Ok, so I have yet to blog about San Francisco. I have yet to blog about my weekend in Adventureland. But those must wait, because frankly, this story is much better.
Monday, Tim and I headed up north 3+ hours to the land of sheer insanity. Also known as the Lady Gaga concert. Yes, laugh if you must, but we were both ridiculously pumped. And I knew coming out of it that I would either hate her completely or love her that much more. Well, the show was amazing, the production value was ridiculous, and she is just fantastic. Her fans are completely off their rockers, but this is the midwest we are talking about. Three hours of her prancing around in crazy amounts of outfits and dancers without a single intermission, she's talented....I digress.

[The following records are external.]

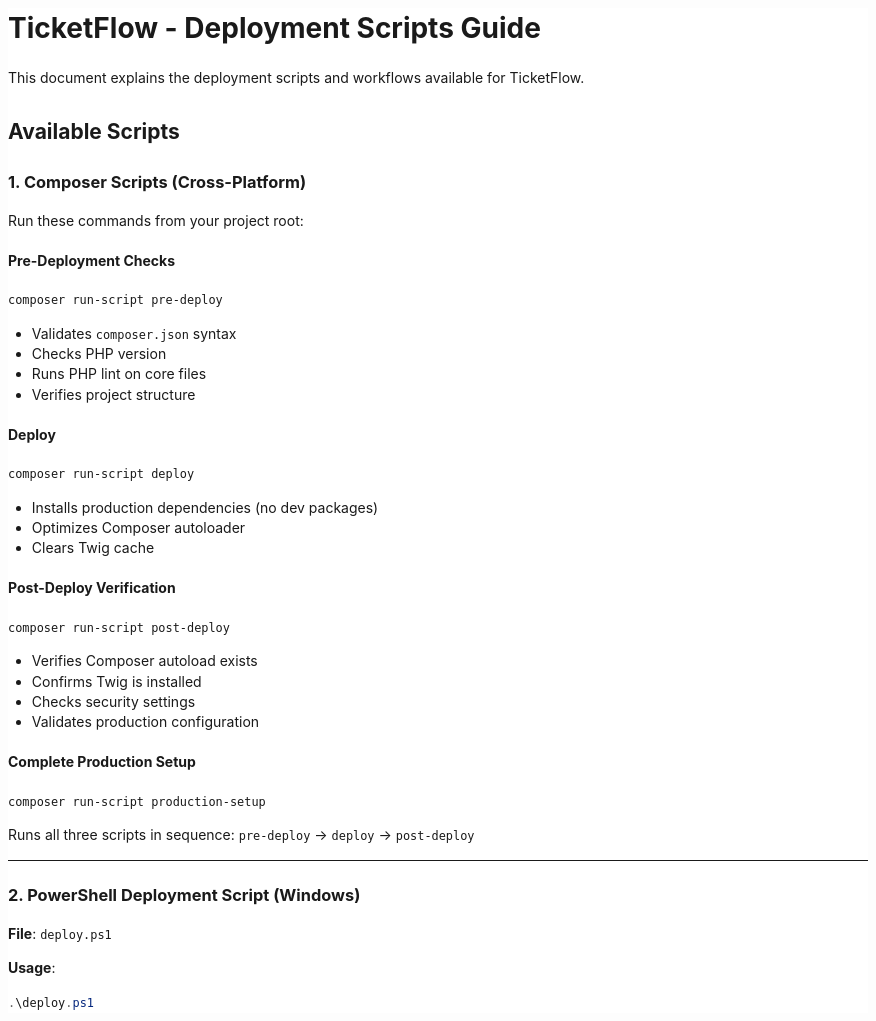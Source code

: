 # TicketFlow - Deployment Scripts Guide

This document explains the deployment scripts and workflows available for TicketFlow.

## Available Scripts

### 1. Composer Scripts (Cross-Platform)

Run these commands from your project root:

#### Pre-Deployment Checks
```powershell
composer run-script pre-deploy
```
- Validates `composer.json` syntax
- Checks PHP version
- Runs PHP lint on core files
- Verifies project structure

#### Deploy
```powershell
composer run-script deploy
```
- Installs production dependencies (no dev packages)
- Optimizes Composer autoloader
- Clears Twig cache

#### Post-Deploy Verification
```powershell
composer run-script post-deploy
```
- Verifies Composer autoload exists
- Confirms Twig is installed
- Checks security settings
- Validates production configuration

#### Complete Production Setup
```powershell
composer run-script production-setup
```
Runs all three scripts in sequence: `pre-deploy` → `deploy` → `post-deploy`

---

### 2. PowerShell Deployment Script (Windows)

**File**: `deploy.ps1`

**Usage**:
```powershell
.\deploy.ps1
```
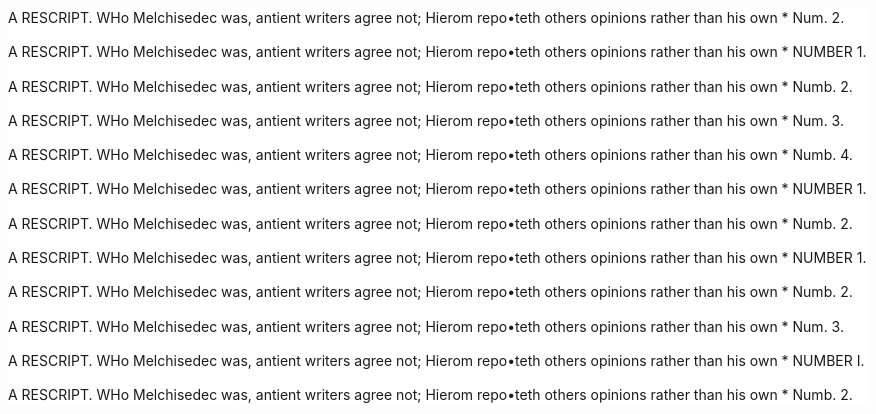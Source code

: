 A RESCRIPT.
WHo Melchisedec was, antient writers agree not; Hierom repo•teth others opinions rather than his own
      * Num. 2.

A RESCRIPT.
WHo Melchisedec was, antient writers agree not; Hierom repo•teth others opinions rather than his own
      * NUMBER 1.

A RESCRIPT.
WHo Melchisedec was, antient writers agree not; Hierom repo•teth others opinions rather than his own
      * Numb. 2.

A RESCRIPT.
WHo Melchisedec was, antient writers agree not; Hierom repo•teth others opinions rather than his own
      * Num. 3.

A RESCRIPT.
WHo Melchisedec was, antient writers agree not; Hierom repo•teth others opinions rather than his own
      * Numb. 4.

A RESCRIPT.
WHo Melchisedec was, antient writers agree not; Hierom repo•teth others opinions rather than his own
      * NUMBER 1.

A RESCRIPT.
WHo Melchisedec was, antient writers agree not; Hierom repo•teth others opinions rather than his own
      * Numb. 2.

A RESCRIPT.
WHo Melchisedec was, antient writers agree not; Hierom repo•teth others opinions rather than his own
      * NUMBER 1.

A RESCRIPT.
WHo Melchisedec was, antient writers agree not; Hierom repo•teth others opinions rather than his own
      * Numb. 2.

A RESCRIPT.
WHo Melchisedec was, antient writers agree not; Hierom repo•teth others opinions rather than his own
      * Num. 3.

A RESCRIPT.
WHo Melchisedec was, antient writers agree not; Hierom repo•teth others opinions rather than his own
      * NUMBER I.

A RESCRIPT.
WHo Melchisedec was, antient writers agree not; Hierom repo•teth others opinions rather than his own
      * Numb. 2.
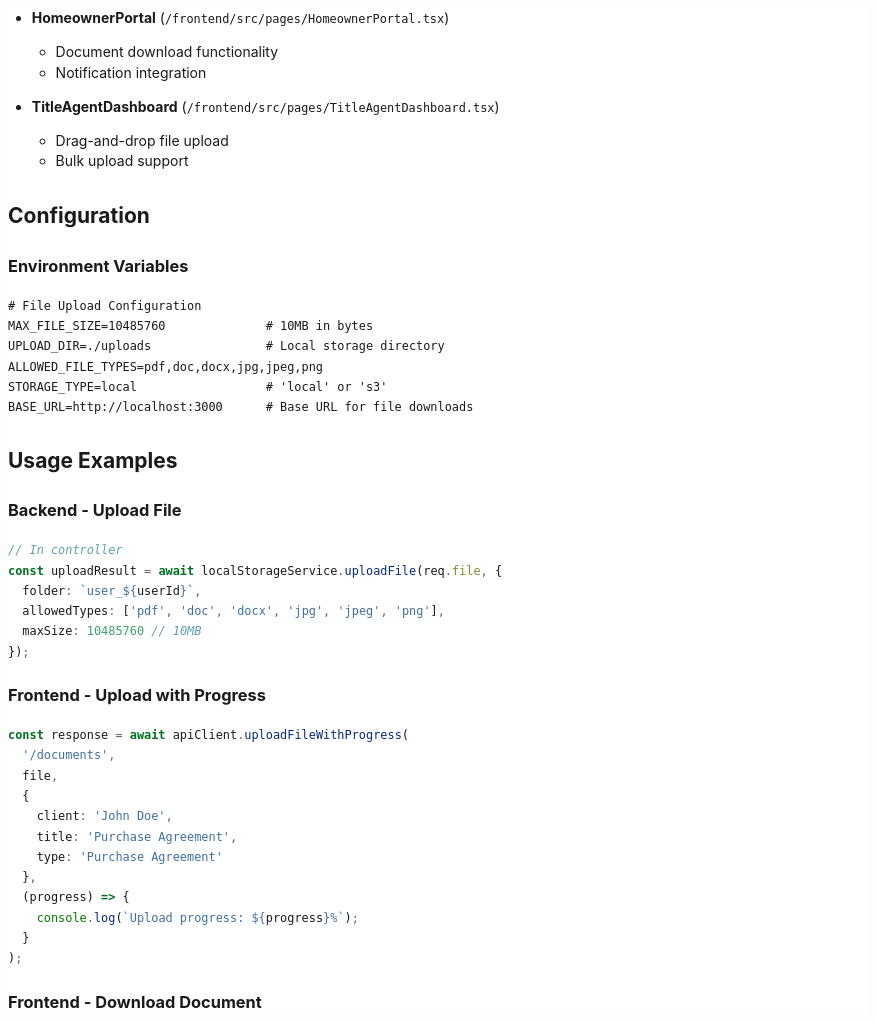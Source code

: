 - **HomeownerPortal** (`/frontend/src/pages/HomeownerPortal.tsx`)
  - Document download functionality
  - Notification integration

- **TitleAgentDashboard** (`/frontend/src/pages/TitleAgentDashboard.tsx`)
  - Drag-and-drop file upload
  - Bulk upload support

## Configuration

### Environment Variables

```env
# File Upload Configuration
MAX_FILE_SIZE=10485760              # 10MB in bytes
UPLOAD_DIR=./uploads                # Local storage directory
ALLOWED_FILE_TYPES=pdf,doc,docx,jpg,jpeg,png
STORAGE_TYPE=local                  # 'local' or 's3'
BASE_URL=http://localhost:3000      # Base URL for file downloads
```

## Usage Examples

### Backend - Upload File

```typescript
// In controller
const uploadResult = await localStorageService.uploadFile(req.file, {
  folder: `user_${userId}`,
  allowedTypes: ['pdf', 'doc', 'docx', 'jpg', 'jpeg', 'png'],
  maxSize: 10485760 // 10MB
});
```

### Frontend - Upload with Progress

```typescript
const response = await apiClient.uploadFileWithProgress(
  '/documents',
  file,
  {
    client: 'John Doe',
    title: 'Purchase Agreement',
    type: 'Purchase Agreement'
  },
  (progress) => {
    console.log(`Upload progress: ${progress}%`);
  }
);
```

### Frontend - Download Document
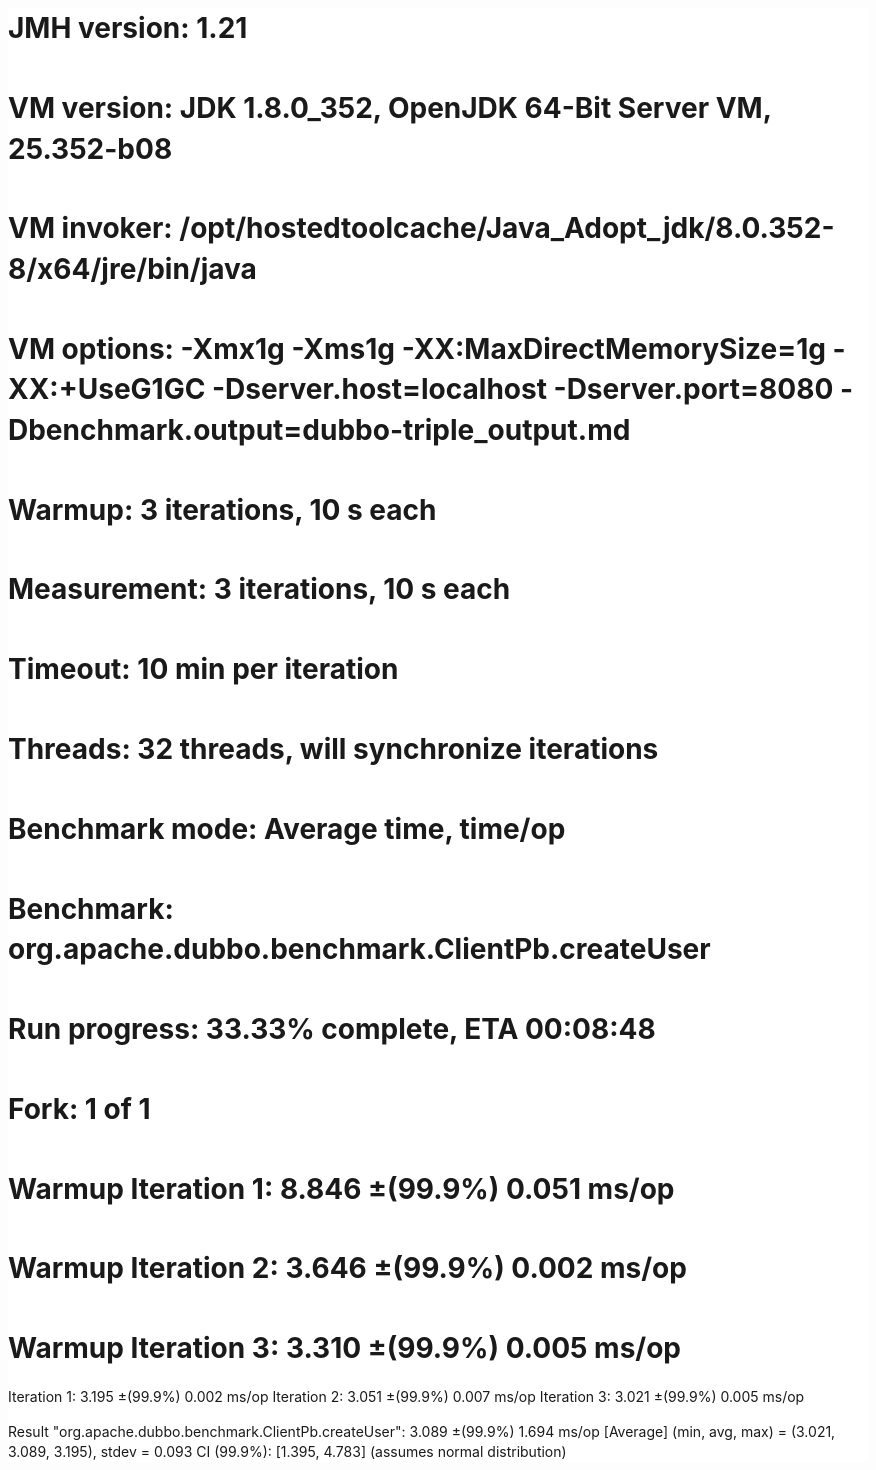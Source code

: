 
# JMH version: 1.21
# VM version: JDK 1.8.0_352, OpenJDK 64-Bit Server VM, 25.352-b08
# VM invoker: /opt/hostedtoolcache/Java_Adopt_jdk/8.0.352-8/x64/jre/bin/java
# VM options: -Xmx1g -Xms1g -XX:MaxDirectMemorySize=1g -XX:+UseG1GC -Dserver.host=localhost -Dserver.port=8080 -Dbenchmark.output=dubbo-triple_output.md
# Warmup: 3 iterations, 10 s each
# Measurement: 3 iterations, 10 s each
# Timeout: 10 min per iteration
# Threads: 32 threads, will synchronize iterations
# Benchmark mode: Average time, time/op
# Benchmark: org.apache.dubbo.benchmark.ClientPb.createUser

# Run progress: 33.33% complete, ETA 00:08:48
# Fork: 1 of 1
# Warmup Iteration   1: 8.846 ±(99.9%) 0.051 ms/op
# Warmup Iteration   2: 3.646 ±(99.9%) 0.002 ms/op
# Warmup Iteration   3: 3.310 ±(99.9%) 0.005 ms/op
Iteration   1: 3.195 ±(99.9%) 0.002 ms/op
Iteration   2: 3.051 ±(99.9%) 0.007 ms/op
Iteration   3: 3.021 ±(99.9%) 0.005 ms/op


Result "org.apache.dubbo.benchmark.ClientPb.createUser":
  3.089 ±(99.9%) 1.694 ms/op [Average]
  (min, avg, max) = (3.021, 3.089, 3.195), stdev = 0.093
  CI (99.9%): [1.395, 4.783] (assumes normal distribution)
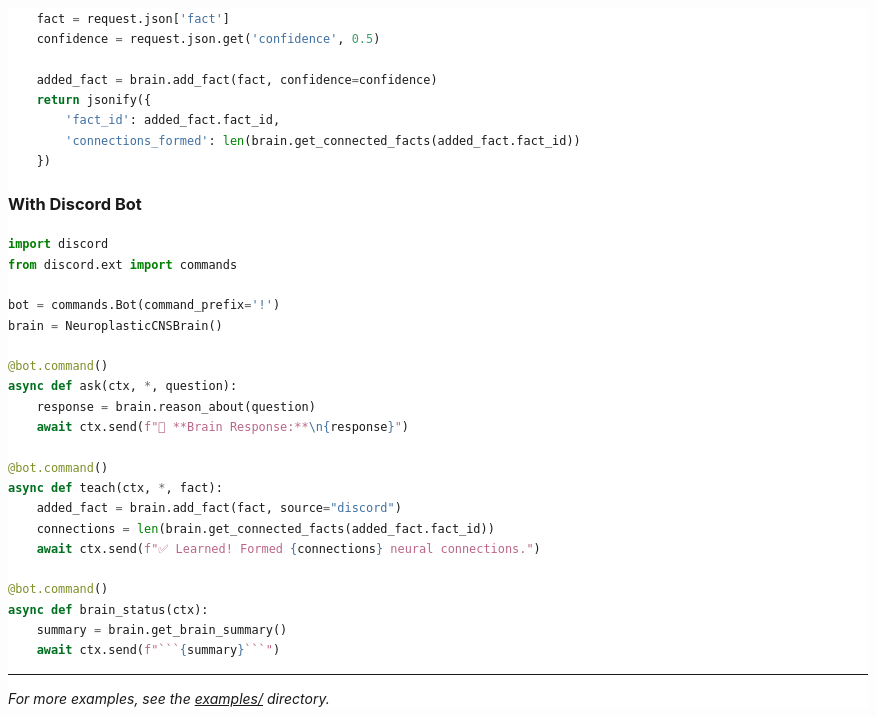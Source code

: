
 ```python
    fact = request.json['fact']
    confidence = request.json.get('confidence', 0.5)
    
    added_fact = brain.add_fact(fact, confidence=confidence)
    return jsonify({
        'fact_id': added_fact.fact_id,
        'connections_formed': len(brain.get_connected_facts(added_fact.fact_id))
    })
```

### With Discord Bot
```python
import discord
from discord.ext import commands

bot = commands.Bot(command_prefix='!')
brain = NeuroplasticCNSBrain()

@bot.command()
async def ask(ctx, *, question):
    response = brain.reason_about(question)
    await ctx.send(f"🧠 **Brain Response:**\n{response}")

@bot.command() 
async def teach(ctx, *, fact):
    added_fact = brain.add_fact(fact, source="discord")
    connections = len(brain.get_connected_facts(added_fact.fact_id))
    await ctx.send(f"✅ Learned! Formed {connections} neural connections.")

@bot.command()
async def brain_status(ctx):
    summary = brain.get_brain_summary()
    await ctx.send(f"```{summary}```")
```

---

*For more examples, see the [examples/](examples/) directory.*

The real story is after the concert, after the first three hours of the drive home. I had planned on driving, but Tim loaded himself up on so much Red Bull and other energy drinks (he claimed he smelled like vitamins all day yesterday) that he easily drove the whole way as I was in and out of sleepland in the passenger side.
I get woken up to Tim saying cops are behind him. I say whatever, well, no, the lights are on. Ok, we get to the side of the road, turn the dome light on and wait. Both of us looking out driver side window.
*taptaptap* on the passenger window nearly scares the crap out of me. Ok, cool, I start my heart back up. Super doofy looking dude. If you have seen Psych, this cat looks like Buzz McNabb. Super nice, but dumber than a brick. "Caught you going a bit fast under the bridge back there...."
Pause for second heart attack as magically another cop appears at Tim's window as we are both looking at the one on my side. Scaring the total bejesus out of us again. They start asking us normal questions, Why are you out at 2:30, where ya been, where ya going...ok, fine. But then it turns into questions about our house, is this where you live now, how long you been there, and so on. Like in depth questions. Strange. All the while being really nice, including asking about my air freshner in the glove compartment? Its in a sunglasses case, but the guy was like, are those sunglasses in there? ZERO reason for him to think otherwise. Just odd fellows.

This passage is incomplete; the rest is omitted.